Exercise requirements –
Filter the records for "leagues" and keep each line that has it.

(Stored data)
·····

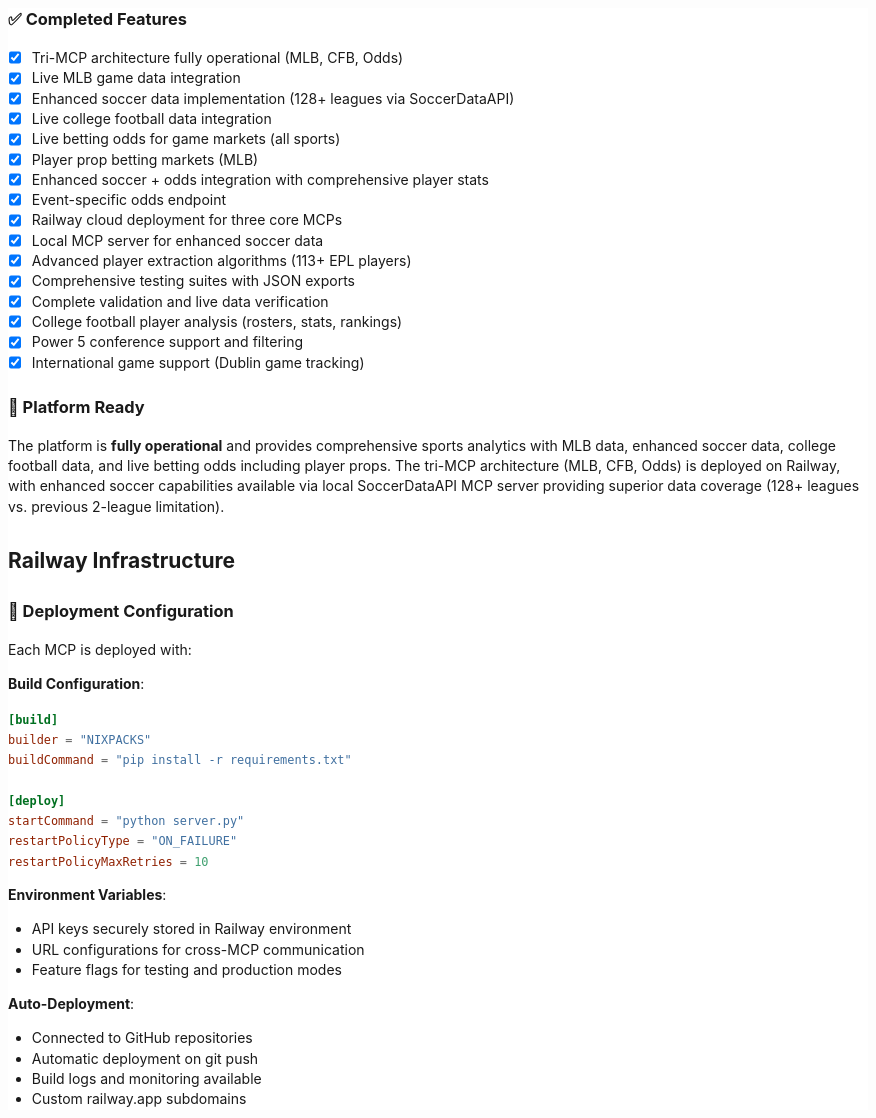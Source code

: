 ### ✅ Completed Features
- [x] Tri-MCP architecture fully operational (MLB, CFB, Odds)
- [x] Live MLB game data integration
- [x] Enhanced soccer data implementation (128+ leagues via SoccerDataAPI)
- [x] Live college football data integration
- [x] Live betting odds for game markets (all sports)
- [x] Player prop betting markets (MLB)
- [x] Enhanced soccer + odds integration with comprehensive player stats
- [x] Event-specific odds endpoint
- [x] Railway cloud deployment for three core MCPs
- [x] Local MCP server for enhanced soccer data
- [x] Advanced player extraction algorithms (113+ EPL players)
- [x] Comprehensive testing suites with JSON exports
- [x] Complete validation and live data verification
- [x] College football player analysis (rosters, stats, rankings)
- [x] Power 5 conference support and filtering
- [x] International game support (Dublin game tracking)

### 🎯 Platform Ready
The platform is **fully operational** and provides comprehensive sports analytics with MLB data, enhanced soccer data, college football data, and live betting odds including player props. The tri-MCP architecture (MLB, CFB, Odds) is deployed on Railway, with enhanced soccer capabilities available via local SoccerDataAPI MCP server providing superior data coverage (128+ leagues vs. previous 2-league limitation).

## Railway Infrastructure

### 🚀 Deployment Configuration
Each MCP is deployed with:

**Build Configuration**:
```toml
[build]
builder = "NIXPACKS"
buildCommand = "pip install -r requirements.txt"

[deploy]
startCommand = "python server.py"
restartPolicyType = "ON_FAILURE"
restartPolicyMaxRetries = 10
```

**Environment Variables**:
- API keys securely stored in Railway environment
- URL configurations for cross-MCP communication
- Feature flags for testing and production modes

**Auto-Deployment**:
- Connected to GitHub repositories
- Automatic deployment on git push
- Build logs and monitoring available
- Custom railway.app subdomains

·····

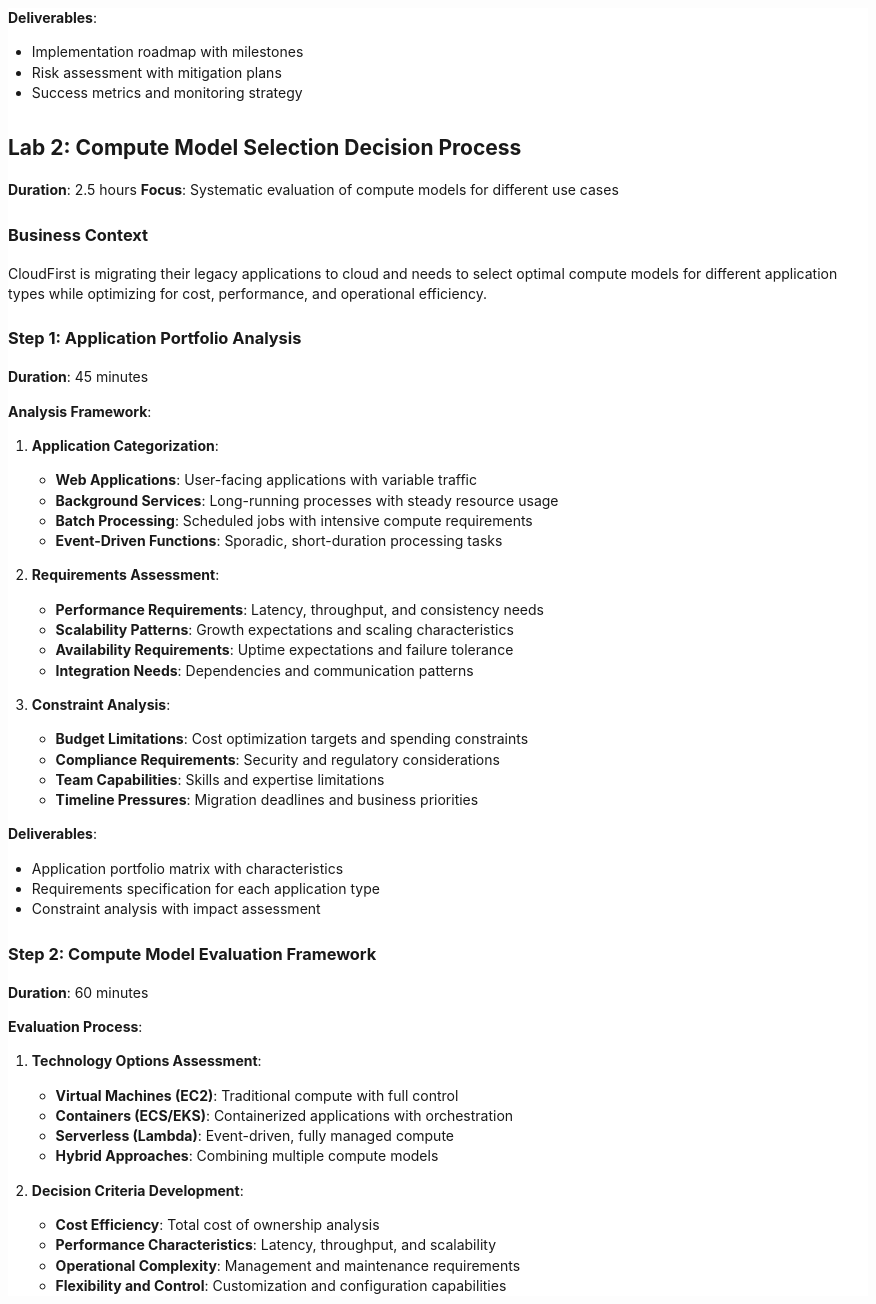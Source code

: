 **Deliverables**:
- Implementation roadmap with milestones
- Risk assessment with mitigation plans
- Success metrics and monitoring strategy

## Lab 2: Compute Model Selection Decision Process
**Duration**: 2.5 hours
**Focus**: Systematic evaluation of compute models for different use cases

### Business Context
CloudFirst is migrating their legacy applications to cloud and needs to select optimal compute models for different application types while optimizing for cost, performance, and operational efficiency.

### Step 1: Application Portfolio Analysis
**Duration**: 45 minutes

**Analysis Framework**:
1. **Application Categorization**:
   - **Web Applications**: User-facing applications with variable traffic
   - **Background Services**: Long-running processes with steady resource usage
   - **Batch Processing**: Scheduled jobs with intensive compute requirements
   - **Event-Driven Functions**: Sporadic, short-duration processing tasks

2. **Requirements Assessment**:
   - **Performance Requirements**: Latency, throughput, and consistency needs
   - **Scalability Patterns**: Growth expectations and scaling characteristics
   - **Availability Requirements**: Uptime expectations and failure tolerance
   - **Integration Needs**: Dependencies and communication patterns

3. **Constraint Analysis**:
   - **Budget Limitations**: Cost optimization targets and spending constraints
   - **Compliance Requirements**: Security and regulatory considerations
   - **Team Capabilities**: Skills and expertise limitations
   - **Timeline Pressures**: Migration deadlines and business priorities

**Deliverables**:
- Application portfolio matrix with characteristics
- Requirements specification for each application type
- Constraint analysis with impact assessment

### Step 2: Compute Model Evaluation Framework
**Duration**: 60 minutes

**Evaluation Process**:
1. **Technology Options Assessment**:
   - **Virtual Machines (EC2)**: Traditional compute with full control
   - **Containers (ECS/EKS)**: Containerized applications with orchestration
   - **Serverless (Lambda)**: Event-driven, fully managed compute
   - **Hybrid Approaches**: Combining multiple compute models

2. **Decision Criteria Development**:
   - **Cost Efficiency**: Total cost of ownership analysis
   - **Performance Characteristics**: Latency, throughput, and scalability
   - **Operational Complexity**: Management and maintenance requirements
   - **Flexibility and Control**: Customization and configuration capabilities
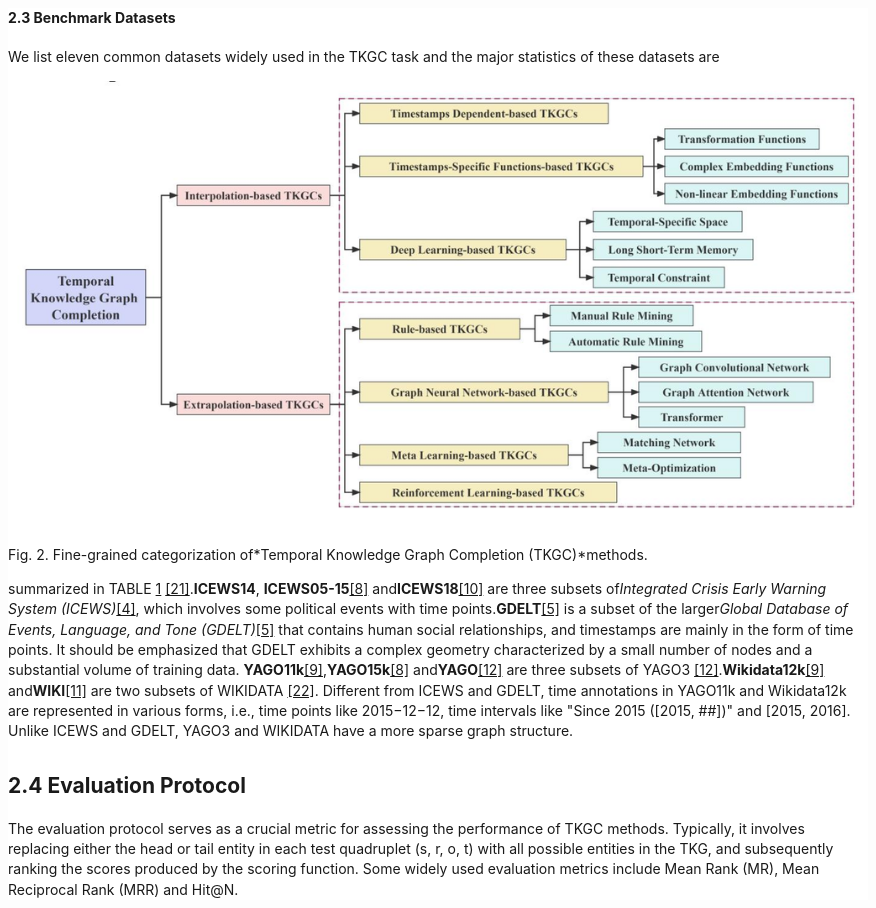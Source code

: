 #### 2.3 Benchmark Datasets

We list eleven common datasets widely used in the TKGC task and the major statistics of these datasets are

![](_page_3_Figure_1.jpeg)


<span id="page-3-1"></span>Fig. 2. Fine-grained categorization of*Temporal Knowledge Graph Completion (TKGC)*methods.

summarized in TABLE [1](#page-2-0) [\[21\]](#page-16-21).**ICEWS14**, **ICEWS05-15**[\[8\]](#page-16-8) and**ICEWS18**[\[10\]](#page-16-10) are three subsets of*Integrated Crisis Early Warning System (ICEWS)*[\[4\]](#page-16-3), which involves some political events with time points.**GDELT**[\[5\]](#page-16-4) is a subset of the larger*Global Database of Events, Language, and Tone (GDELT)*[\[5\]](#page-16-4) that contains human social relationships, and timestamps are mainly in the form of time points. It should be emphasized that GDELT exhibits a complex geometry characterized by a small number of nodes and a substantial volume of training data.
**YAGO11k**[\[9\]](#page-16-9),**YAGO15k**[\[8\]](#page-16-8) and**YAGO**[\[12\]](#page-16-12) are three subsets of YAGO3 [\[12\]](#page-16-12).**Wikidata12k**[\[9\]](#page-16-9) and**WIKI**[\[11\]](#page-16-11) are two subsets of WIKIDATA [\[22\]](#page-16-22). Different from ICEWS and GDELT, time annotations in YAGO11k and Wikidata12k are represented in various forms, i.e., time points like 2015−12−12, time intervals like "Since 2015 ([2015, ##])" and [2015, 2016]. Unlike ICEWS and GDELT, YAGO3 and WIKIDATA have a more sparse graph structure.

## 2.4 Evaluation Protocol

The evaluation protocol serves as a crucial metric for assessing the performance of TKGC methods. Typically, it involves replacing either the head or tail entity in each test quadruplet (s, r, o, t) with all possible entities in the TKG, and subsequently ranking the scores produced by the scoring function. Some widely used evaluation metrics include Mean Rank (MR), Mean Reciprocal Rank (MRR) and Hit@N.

·····

The completed task –
- [x] Enhanced soccer data implementation (128+ leagues via SoccerDataAPI)
The platform is **fully operational** and provides comprehensive sports analytics with MLB data, enhanced soccer data, college football data, and live betting odds including player props. The tri-MCP architecture (MLB, CFB, Odds) is deployed on Railway, with enhanced soccer capabilities available via local SoccerDataAPI MCP server providing superior data coverage (128+ leagues vs. previous 2-league limitation).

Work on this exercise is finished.